Dizem as estatísticas que, dentro do Hexágono, há mais de 300 mil jogadores de petanca inscritos nos diversos clubes do país e que a sua força atingiu até as antigas colónias francesas, como o Vietname ou o Camboja, porque das do norte de África já falámos.

As regras oficiais são suficientemente simples para poderem ser absorvidas pour n’importe qui. Joga-se la triplette, três contra três, la doublette, dois contra dois, ou o inevitável mano a mano, em qualquer tipo de terreno, num espaço confinado aos 15 metros de comprimento e quatro de largura. Sorteia-se a equipa que desenha no solo o círculo para o qual as bolas devem convergir e, em seguida, basicamente, procura-se que as bolas lançadas se juntem o mais próximo possível do objetivo, vencendo quem concentrar aí o maior número de bolas.

Estarei a ser simplista, resumindo assim um jogo cujos apaixonados afirmam ser de estratégia profunda. Será. Nunca passei da primeira classe ou do jardim infantil daquela versão que se levava para a praia numa caixinha de bolas de duas cores diferente e uma mais pequenina, branca, que servia de alvo, se a expressão é utilizável.

A verdade é que a petanca tem, hoje em dia, muita aceitação na Espanha, na Alemanha, na Holanda e na Bélgica, por exemplo, já para não falar do caso específico da Tailândia, que tem mais de 40 mil jogadores federados.

O campeonato do Mundo da modalidade é organizado pela Fédération Internationale de Pétanque et Jeu Provençal e já vai na sua 48.a edição. Não será de estranhar que, em todas as variantes disputadas – masculinos, femininos, juniores –, a França surja destacada com 42 medalhas de ouro, 15 de prata e 28 de bronze, deixando a Tailândia bem atrás com 12, nove e dez, respetivamente. No total, os franceses foram campeões do Mundo por 27 vezes. Acrescente-se que a variante dos campeonatos do Mundo são na categoria de triplette.

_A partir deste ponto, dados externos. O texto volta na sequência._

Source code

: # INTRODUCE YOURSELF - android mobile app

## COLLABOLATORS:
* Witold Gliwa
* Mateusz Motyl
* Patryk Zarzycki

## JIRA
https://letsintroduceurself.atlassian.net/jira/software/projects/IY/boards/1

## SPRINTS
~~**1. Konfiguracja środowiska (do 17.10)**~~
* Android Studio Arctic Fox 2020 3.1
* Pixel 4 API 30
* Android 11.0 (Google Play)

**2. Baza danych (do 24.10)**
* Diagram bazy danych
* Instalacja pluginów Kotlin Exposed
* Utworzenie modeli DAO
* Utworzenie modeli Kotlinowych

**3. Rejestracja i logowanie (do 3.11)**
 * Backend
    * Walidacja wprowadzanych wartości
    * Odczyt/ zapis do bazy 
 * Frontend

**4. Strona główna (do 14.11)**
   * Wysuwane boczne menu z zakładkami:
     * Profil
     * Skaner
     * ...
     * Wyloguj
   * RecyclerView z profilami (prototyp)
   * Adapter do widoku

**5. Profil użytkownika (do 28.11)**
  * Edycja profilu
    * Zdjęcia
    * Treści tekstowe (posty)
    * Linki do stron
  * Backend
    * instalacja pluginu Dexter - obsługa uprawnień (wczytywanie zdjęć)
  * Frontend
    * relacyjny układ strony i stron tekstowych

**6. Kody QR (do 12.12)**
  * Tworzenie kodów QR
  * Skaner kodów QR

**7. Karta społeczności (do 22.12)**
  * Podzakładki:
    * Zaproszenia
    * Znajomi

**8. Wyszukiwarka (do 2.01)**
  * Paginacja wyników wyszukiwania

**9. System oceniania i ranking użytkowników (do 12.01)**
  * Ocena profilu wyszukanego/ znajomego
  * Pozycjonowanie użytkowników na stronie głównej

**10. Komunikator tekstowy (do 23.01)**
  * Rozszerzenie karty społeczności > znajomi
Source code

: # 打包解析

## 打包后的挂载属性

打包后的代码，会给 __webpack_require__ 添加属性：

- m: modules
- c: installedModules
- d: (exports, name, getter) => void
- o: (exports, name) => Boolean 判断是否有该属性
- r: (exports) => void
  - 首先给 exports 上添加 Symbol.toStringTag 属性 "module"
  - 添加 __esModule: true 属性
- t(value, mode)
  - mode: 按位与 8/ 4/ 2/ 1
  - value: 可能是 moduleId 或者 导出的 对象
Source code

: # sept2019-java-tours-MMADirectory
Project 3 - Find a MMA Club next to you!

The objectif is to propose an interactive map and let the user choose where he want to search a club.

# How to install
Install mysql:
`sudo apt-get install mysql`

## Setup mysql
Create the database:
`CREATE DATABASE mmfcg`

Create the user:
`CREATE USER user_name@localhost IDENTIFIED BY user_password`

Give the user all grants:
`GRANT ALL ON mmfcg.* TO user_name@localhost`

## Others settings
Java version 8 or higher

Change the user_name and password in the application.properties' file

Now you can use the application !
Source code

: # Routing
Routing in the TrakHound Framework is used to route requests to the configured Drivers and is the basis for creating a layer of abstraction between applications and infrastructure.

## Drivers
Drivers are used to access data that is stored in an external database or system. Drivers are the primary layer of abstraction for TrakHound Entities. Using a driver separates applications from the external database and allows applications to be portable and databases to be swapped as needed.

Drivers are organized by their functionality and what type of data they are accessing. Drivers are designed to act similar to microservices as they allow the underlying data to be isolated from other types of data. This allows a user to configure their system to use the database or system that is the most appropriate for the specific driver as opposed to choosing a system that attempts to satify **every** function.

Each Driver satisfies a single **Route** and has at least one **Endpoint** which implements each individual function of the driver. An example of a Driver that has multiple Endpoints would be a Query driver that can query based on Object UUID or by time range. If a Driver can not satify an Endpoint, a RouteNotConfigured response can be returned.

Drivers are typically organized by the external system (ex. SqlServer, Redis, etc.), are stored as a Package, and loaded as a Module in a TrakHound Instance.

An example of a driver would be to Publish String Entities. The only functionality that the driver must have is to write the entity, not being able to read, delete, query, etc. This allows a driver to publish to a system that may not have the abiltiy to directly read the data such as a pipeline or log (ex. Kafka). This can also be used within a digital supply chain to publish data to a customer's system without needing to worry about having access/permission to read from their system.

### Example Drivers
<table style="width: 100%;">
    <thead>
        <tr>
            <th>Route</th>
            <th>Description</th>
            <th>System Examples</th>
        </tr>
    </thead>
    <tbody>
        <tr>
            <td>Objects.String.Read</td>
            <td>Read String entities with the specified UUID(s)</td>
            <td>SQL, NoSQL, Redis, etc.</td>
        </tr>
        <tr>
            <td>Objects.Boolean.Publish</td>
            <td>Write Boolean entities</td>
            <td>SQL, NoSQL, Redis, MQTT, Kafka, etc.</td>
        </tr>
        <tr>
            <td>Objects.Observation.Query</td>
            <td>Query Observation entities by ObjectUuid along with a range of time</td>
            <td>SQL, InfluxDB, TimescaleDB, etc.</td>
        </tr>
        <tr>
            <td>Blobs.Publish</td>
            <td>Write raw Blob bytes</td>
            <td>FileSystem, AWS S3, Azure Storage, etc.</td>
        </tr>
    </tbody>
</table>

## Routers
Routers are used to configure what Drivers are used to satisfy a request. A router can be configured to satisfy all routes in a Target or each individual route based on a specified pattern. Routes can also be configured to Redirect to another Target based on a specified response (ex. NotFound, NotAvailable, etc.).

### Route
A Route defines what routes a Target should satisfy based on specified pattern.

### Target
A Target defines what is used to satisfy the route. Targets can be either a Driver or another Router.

Para quem conhece bem o sul de França, de Cerbère, junto à fronteira com a Catalunha, a Martigues, La Ciotat e Menton, já junto a Itália, não deixará de ter na memória os homens que, pelos finais de tarde, ao sereno, se entretêm com les boules. É mais do que uma imagem de postal. É uma forma pacata de estar na vida, transposta do princípio da convivência humana e que nunca mas nunca envelhecerá.